Outage - Certificate Expiration
Incident Report for Aware
Postmortem

01/26/2022 Outage - Certificate Expiration

Summary

On January 26th, 2022, the Aware production environment had a full service disruption. Ingestion, processing, and servicing of data elements was fully disrupted between 3:55pm and 5:34pm Eastern Standard Time. The outage was due to the expiration of authentication certificates in Aware’s container management system. There was no data leakage and all data that would have been ingested during that timeframe was recovered by 11:38am EST the following day.

Timeframe

Date Time Description
Jan 26, 2022 3:55pm Site Reliability Engineering (SRE) Team notified of expired certificate errors on the management plane for container management system.
Jan 26, 2022 4:04pm SRE identifies the specific certificates that expired. SRE begins researching corrective measures.
Jan 26, 2022 4:20pm Manual certificate rotation begins.
Jan 26, 2022 4:50pm Certificate rotation finished.
Jan 26, 2022 4:53pm Nodes report errors as refreshed deployments spin up.
Jan 26, 2022 5:34pm Service is restored after addressing errors.
Jan 26, 2022 5:48pm Recovery actions started (spotlight runs, recurring scans, searches)
Jan 27, 2022 8:32am Started data recovery for the 2 hours of ingestion down time.
Jan 28, 2022 11:38am Data recovery complete.

What Happened

From our analysis, we determined that the root cause of the outage was inability of containers to communicate on the network due to expiration of certificates used for network encryption. The container-orchestration system provides the backbone of processing of all data in the Aware system. With the individual containers offline, all processing ceased, which caused ingestion, archival, and the UI to fail to respond to any requests. The management system’s API was also affected, which prevented the responding team from responding quickly until its certificate was updated.

The team responded as soon as the issue was reported and was able to quickly determine the source of the issue. Mitigation was identified to renew the certificates associated with management of the cluster, but renewing all certificates across the cluster took 30 minutes. With the certificates renewed, the cluster was brought back online where the team identified errors related to the order of bringing the containers up. Once containers were brought up in the correct order, the system was fully online and services were restored.

Mitigation Actions

We understand the severity of the incident and that organizations depend upon our software to report on insights, implement retention policies, and monitor for specific usage of the collaboration platforms we ingest. The data input to Aware is of the highest sensitivity and we take that charge very seriously. We apologize for the outage and any impact to your organization.

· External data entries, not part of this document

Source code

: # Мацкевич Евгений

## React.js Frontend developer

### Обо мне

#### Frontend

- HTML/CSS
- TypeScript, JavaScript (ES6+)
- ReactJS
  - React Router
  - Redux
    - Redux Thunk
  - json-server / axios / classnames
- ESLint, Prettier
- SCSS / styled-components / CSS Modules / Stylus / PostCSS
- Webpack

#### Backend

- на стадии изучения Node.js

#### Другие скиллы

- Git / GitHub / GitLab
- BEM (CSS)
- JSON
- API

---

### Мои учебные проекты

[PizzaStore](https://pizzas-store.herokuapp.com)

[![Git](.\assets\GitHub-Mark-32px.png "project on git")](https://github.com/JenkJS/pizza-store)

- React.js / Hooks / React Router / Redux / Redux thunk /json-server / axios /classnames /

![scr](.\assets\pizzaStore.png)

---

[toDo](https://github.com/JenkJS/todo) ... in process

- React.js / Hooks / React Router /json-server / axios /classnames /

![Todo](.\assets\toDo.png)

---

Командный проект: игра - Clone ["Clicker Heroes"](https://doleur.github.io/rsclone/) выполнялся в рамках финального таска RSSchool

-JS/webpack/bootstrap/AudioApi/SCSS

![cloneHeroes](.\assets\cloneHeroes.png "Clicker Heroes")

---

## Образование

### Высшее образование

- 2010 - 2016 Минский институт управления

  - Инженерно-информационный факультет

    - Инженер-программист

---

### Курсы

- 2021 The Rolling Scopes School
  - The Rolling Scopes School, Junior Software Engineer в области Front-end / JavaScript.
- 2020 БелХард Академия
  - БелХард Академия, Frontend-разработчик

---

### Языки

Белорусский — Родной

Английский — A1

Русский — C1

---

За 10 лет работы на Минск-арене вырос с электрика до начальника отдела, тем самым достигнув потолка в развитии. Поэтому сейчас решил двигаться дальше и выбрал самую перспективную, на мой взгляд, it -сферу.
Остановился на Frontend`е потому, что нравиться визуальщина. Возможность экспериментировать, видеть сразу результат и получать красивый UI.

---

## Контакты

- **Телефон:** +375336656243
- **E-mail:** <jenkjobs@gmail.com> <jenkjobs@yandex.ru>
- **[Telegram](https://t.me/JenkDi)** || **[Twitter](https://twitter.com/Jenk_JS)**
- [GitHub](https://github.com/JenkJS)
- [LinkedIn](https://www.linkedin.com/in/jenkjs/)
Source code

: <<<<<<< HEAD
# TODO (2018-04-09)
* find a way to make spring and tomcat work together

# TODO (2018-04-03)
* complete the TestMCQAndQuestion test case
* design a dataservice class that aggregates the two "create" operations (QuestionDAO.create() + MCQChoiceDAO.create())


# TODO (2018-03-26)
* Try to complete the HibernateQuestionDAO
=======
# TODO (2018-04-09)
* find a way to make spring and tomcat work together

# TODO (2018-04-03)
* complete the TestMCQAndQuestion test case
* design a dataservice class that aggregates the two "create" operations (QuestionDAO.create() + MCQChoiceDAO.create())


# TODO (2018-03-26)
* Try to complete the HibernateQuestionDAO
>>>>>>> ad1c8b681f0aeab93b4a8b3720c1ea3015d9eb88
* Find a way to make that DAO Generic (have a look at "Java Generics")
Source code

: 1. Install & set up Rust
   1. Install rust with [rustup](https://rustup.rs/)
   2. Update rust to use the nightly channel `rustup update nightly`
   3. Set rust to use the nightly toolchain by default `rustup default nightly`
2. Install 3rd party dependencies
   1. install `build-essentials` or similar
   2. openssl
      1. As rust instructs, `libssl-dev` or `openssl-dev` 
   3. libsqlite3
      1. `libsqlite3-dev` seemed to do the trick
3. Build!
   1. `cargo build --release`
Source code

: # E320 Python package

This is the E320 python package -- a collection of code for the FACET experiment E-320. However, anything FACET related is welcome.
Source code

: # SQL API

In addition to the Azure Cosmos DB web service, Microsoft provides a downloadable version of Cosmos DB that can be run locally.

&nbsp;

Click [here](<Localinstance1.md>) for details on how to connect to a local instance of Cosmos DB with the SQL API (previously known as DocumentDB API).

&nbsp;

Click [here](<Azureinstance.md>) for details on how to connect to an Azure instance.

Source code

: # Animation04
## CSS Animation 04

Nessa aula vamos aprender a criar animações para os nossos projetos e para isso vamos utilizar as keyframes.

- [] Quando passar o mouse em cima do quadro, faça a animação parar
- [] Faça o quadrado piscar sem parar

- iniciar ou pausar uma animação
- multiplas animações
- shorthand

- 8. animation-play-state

Recovery of any data that failed to ingest was begun immediately upon service restoration. We have taken the following actions to ensure that the failure will not recur and will take further actions in future to mitigate potential failures.

  • Alerts placed for upcoming renewal on all certificates in use in the environment
  • Fresh certificates replaced the expired certificates in the environment
  • Full inventory of certificates in use and expiration dates completed and published internally to the responsible parties
  • Automatic certificate renewal implemented for the container infrastructure
  • Pods have been reconfigured to start successfully, irrespective of order

We continue to investigate preventative actions. Further activities are planned which will prevent recurrence of this or similar disruptions. A non-exhaustive list of these activities includes:

  • Accelerating roadmap items related to architectural patterns to optimize resilience
  • Identify and mitigate similar single points of failure
  • Redundant deployment of services within or across regions
  • Updating runbooks for container cluster management, certificate renewal, and restoration of services

Finally, we continue to evaluate and improve our incident management processes. With every incident, we perform a full RCA to identify and eliminate root causes as well as a retrospective of the process itself, noting any improvements needed. In this case, additional monitoring and alerting was added to the system as a whole and the team has committed to several process improvements to handle incidents faster in future.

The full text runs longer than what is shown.